### Exercise objective:
Set out exactly every line of the entries below, starting at the line that holds "Nagle알고리즘을 적용하여 최적화된" and stopping after the line that holds "## 테스트 클라이언트".

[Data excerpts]
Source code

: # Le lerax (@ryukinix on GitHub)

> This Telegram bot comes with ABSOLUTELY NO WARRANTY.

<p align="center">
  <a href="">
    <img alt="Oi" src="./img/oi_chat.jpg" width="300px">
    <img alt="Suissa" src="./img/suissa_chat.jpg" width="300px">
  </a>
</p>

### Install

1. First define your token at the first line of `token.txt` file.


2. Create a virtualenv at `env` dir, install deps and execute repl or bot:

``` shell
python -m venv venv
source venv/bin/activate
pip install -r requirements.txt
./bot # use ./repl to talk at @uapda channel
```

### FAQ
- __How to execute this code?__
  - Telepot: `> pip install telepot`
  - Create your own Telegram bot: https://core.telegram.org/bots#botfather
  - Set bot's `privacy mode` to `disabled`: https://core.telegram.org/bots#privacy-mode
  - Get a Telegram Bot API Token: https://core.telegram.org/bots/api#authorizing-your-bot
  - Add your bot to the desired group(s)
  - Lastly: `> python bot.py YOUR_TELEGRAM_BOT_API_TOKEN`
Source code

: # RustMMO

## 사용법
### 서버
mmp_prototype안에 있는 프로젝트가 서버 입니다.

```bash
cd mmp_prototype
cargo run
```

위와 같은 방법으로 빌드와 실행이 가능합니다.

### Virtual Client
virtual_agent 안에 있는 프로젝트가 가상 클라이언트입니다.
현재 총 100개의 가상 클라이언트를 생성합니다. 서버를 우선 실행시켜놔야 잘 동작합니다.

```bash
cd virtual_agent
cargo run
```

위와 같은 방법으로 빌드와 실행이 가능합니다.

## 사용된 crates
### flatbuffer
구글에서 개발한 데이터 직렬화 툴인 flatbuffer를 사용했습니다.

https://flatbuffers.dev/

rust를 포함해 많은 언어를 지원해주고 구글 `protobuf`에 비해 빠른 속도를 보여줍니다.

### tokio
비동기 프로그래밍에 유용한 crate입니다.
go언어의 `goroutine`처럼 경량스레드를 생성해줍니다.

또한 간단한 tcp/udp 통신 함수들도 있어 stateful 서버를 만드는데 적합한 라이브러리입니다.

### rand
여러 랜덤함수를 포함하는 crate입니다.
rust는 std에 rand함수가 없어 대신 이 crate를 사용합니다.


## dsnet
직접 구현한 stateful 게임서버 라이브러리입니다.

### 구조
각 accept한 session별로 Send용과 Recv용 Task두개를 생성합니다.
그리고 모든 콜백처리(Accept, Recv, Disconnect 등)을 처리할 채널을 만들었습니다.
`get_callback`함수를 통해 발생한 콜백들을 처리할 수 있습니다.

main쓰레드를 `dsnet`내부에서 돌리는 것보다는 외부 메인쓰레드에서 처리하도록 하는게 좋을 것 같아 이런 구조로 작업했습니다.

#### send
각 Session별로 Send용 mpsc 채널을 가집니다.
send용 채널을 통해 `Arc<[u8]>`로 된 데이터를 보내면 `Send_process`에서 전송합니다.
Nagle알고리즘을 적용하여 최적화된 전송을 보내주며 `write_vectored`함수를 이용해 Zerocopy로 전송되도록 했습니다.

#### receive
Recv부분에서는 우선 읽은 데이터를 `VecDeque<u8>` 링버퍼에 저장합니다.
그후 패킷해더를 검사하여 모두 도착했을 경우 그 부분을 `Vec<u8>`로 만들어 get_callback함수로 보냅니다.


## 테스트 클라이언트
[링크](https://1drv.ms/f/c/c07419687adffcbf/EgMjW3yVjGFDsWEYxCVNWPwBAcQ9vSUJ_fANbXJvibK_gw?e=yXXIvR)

...

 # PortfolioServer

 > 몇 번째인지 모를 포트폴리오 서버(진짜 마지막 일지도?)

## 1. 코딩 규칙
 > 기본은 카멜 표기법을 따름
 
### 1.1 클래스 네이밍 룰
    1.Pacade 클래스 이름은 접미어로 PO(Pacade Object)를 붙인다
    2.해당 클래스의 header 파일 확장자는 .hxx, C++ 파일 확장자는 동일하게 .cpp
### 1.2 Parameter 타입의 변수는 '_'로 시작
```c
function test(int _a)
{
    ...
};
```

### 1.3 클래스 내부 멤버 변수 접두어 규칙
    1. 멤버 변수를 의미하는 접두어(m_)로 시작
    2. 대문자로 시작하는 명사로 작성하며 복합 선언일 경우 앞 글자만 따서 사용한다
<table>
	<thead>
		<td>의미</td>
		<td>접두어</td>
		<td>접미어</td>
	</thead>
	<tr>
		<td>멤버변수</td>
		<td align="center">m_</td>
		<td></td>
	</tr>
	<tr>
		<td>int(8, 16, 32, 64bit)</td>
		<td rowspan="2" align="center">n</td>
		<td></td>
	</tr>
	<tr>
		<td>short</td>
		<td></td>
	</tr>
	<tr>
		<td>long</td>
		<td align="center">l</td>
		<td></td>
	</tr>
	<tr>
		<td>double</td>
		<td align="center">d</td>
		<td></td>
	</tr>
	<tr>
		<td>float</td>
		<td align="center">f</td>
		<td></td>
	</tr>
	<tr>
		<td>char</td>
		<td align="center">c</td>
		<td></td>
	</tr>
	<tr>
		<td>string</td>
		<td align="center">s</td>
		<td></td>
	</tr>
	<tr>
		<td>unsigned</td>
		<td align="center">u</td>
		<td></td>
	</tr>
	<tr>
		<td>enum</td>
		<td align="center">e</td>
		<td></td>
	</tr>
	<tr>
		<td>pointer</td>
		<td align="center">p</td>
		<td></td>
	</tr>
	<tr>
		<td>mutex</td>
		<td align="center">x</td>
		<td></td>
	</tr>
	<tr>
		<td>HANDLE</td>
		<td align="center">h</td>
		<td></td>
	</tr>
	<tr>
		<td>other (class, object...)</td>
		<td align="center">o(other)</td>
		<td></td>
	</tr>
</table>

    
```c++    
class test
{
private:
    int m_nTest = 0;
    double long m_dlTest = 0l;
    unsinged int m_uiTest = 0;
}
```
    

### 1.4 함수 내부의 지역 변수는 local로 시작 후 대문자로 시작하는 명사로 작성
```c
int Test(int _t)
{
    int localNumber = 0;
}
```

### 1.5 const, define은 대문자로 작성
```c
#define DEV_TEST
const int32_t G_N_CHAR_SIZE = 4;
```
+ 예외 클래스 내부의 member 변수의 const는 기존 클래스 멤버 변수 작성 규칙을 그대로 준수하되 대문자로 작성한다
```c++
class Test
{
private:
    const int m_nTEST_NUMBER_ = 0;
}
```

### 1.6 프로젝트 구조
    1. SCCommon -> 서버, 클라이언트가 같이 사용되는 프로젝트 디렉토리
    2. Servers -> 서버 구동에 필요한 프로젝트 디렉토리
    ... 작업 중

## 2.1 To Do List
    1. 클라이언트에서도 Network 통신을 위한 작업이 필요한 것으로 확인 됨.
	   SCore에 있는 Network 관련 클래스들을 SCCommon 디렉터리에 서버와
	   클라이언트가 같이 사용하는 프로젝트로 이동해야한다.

==

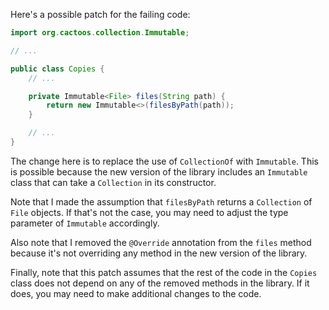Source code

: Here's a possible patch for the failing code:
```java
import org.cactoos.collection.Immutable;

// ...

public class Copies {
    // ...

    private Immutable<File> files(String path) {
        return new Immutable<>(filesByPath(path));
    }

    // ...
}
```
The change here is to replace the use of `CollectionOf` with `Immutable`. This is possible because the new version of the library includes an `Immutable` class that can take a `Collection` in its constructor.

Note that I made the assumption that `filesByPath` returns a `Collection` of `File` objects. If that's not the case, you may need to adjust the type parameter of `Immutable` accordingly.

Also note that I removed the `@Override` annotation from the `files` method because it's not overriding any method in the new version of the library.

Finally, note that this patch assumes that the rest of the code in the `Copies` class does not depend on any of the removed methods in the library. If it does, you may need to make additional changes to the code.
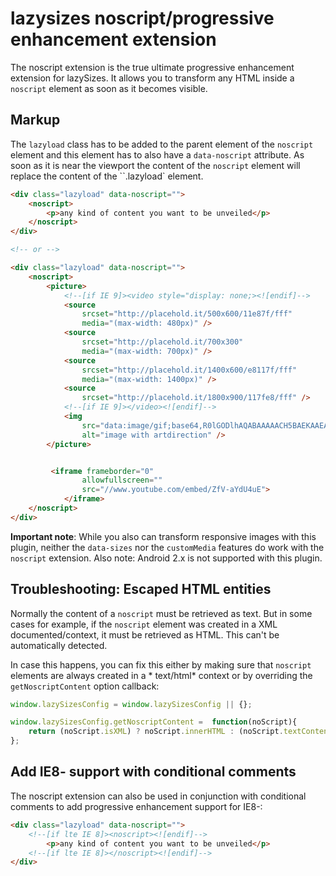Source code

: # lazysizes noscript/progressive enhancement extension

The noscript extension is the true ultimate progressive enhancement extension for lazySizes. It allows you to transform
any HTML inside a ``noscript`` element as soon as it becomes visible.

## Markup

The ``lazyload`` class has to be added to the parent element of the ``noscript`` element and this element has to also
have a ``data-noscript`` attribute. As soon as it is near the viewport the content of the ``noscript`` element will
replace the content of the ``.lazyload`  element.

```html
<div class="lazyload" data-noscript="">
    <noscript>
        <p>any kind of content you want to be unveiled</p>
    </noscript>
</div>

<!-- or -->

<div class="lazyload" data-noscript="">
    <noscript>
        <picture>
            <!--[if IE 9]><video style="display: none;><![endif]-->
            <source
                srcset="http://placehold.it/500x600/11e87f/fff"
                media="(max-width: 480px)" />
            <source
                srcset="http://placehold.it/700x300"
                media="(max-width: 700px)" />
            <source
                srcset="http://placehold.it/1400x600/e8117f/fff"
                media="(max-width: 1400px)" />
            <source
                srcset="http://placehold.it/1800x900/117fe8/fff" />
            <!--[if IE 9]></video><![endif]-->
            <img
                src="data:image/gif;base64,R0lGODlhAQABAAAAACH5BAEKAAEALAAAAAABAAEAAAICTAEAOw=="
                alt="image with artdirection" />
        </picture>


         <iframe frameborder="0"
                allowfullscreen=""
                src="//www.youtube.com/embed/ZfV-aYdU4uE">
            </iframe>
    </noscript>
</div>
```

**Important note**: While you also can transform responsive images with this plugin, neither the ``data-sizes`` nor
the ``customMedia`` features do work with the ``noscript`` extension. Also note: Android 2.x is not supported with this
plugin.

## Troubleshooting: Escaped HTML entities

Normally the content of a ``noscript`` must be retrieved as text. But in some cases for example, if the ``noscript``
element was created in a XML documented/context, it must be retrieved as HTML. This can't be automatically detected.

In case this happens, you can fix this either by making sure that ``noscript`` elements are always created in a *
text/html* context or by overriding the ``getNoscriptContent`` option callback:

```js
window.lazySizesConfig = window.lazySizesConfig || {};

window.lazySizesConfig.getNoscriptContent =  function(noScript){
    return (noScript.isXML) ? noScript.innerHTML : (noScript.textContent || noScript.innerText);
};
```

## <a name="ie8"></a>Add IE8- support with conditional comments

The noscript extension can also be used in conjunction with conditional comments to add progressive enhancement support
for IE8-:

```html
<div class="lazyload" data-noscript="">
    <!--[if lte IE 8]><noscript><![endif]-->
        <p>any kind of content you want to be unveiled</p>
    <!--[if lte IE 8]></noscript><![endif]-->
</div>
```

### Task response:
Nagle알고리즘을 적용하여 최적화된 전송을 보내주며 `write_vectored`함수를 이용해 Zerocopy로 전송되도록 했습니다.

#### receive
Recv부분에서는 우선 읽은 데이터를 `VecDeque<u8>` 링버퍼에 저장합니다.
그후 패킷해더를 검사하여 모두 도착했을 경우 그 부분을 `Vec<u8>`로 만들어 get_callback함수로 보냅니다.


## 테스트 클라이언트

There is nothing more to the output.